Maybe this will work, and will give the economy a big boost, raise wages, increase investment, etc. I'm no expert, and my ability to foresee the future is no better than anyone else's. It does strike me as peculiar to believe, at a time when US corporations are sitting on around $2 TRILLION of cash—a record high, by the way [see here and here]—that what the economy really needs is more cash for the corporations, that they're just waiting for some additional cash to get moving on all that job-creation, empolyee raises, capital investment and the rest of it—even though they're not spending the cash they already have. You'd think that before you decide to water the garden, you'd check to see if it looks like it needs water.

But like I said, I'm no expert, and I suppose we'll see.

It will also be interesting to see if the GOP can sell this to their base—especially to their base—as being part of their new 'populist' agenda.

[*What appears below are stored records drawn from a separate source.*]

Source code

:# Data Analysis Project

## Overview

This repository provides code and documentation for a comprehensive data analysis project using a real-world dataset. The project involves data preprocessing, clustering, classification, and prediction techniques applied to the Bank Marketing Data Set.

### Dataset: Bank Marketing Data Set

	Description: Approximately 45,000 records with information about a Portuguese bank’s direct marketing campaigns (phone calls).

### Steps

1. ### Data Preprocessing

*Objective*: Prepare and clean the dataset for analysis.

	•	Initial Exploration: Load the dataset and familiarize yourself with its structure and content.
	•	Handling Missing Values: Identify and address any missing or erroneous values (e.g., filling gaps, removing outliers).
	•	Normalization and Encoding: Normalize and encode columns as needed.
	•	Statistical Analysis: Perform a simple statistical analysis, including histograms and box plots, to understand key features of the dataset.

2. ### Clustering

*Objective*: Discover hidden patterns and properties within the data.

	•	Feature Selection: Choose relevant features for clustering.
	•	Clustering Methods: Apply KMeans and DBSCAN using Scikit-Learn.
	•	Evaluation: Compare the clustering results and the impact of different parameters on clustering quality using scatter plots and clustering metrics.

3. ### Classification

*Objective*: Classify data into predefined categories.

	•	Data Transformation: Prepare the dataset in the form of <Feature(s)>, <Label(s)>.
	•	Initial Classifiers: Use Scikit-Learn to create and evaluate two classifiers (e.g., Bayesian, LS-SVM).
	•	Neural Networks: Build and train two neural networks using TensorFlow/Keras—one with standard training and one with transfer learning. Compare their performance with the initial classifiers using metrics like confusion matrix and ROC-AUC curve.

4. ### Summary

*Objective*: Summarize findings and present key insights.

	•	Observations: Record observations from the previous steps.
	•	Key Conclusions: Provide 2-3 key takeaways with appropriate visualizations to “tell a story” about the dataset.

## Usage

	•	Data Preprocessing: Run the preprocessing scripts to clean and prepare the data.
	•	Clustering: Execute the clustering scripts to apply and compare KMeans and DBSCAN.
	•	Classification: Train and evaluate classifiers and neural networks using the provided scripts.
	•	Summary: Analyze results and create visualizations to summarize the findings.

I guess I thought that there was all this anger, among the GOP base, at "Wall Street" and the small cadre of "elites" who have managed to rig the system to their advantage—where did that go? It's a strange kind of populism, that's for sure, that showers money onto Wall Street and into corporate coffers, on the hope that the money will be used for more than just the benefit of corporate shareholders and corporate officers and executives.

And it will be interesting to see if the Republicans will really have the chutzpah, when it comes to "entitlement reform," to demand cuts in Medicaid, Medicare, and/or Social Security, on the grounds that there is—surprise!!—no money any more to pay for these programs.

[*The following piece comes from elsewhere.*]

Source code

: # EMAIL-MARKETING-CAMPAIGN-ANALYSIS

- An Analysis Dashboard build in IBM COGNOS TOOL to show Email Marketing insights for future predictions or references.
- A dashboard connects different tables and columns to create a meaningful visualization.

But whatever damage the bill may or may not inflict on the US economy over the coming years, it has already inflicted damage, which might be considerable, via the manner in which it was foisted on the American people. Not a single public hearing on a bill that has the potential to be the most significant economic legislation in decades. No real public debate, because nobody—except the lobbyists, of course—knew what was in the (400-page) bill until it was basically time to vote. No "experts"—God forbid!—giving us their analyses of the bill's provisions; the only interest anyone seemed to have in the CBO analyses was in the estimate of the cumulative 10-year effect on the deficit, and that was only because a too-large number would have taken the bill outside the "reconciliation" process in the Senate and required 60 votes (i.e., same small measure of Democratic support) (a problem the GOP solved by early termination of the individual, but not the corporate, tax breaks—Nice!). No attempt whatsoever to try to find any sort of bipartisan common ground.

I know there are some people who respond to this charge with some variant of "Well, the Democrats did that too, when they controlled Congress and the White House, in 2008-09, with Obamacare . . ." The response is the same as to the "But he started it!" defense familiar to anyone with a 9-year old around the house: other peoples' misbehavior does not justify your own. There's a right, and there's a wrong, way to conduct yourself, and it does not depend on the extent to which others do or do not conform. The Republicans had a chance to do this the right way, a chance I thought they might seize after the initial failure of the Obamacare repeal. But they didn't seize it. Quite the contrary; they've made it, I fear, the new normal. And we will pay the price for that down the road, for sure.

[UPDATE: Because of a technical glitch, the author's name didn't at first appear at the top of the post; this has now been fixed.]